If the effects running forever issue is a permanent part of the effects’ nature and there isn’t any good way to fix it, then maybe a Stop Event cue you could place on the timeline would be useful. Just so you don’t need to create a sub-event every time you want to use effects in oneshot sounds.

The Studio API waits for all effects in an event to go idle before stopping the event, in order to avoid cutting off effects with a tail (such as Delay and Reverb) too early. However, it looks like a number of our effects don’t correctly go idle - sorry about that!
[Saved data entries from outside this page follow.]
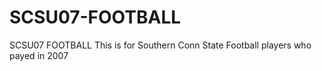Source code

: # SCSU07-FOOTBALL
SCSU07 FOOTBALL
This is for Southern Conn State Football players who payed in 2007
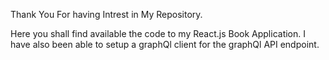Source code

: Thank You For having Intrest in My Repository.

Here you shall find available the code to my React.js Book Application.
I have also been able to setup a graphQl client for the graphQl API endpoint.
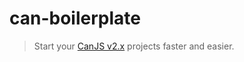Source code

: can-boilerplate
===============

> Start your [CanJS v2.x](https://github.com/bitovi/canjs/) projects faster and easier.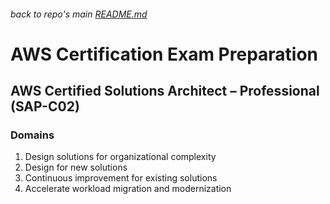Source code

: ###### back to repo's main [README.md](../../README.md)
# AWS Certification Exam Preparation
## AWS Certified Solutions Architect – Professional (SAP-C02)
### Domains
1. Design solutions for organizational complexity
2. Design for new solutions
3. Continuous improvement for existing solutions
4. Accelerate workload migration and modernization
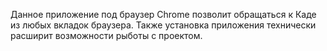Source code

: Данное приложение под браузер Chrome позволит обращаться к Каде из любых вкладок браузера. Также установка приложения технически расширит возможности рыботы с проектом.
We will get this fixed as soon as we can.

This bug has now been fixed for the next release.

UI suggestion for the backlog: automatically assign type specific colors to the trigger regions when added, so that it’s easier to tell Snapshots, References and Event Sounds, Multi Sounds and Scatterer Sounds from each other.

Also: Reference can be told from that small arrow icon in the corner of the trigger region. So why not also indicate Snapshots with a star icon (the same star you see in the Mixer snapshot list).

Scatterer Sounds could also have their own icon.

We will definitely implement these suggestions! Believe it or not, all of these are already in our backlog in almost exactly the forms you describe. I suspect you might be psychic.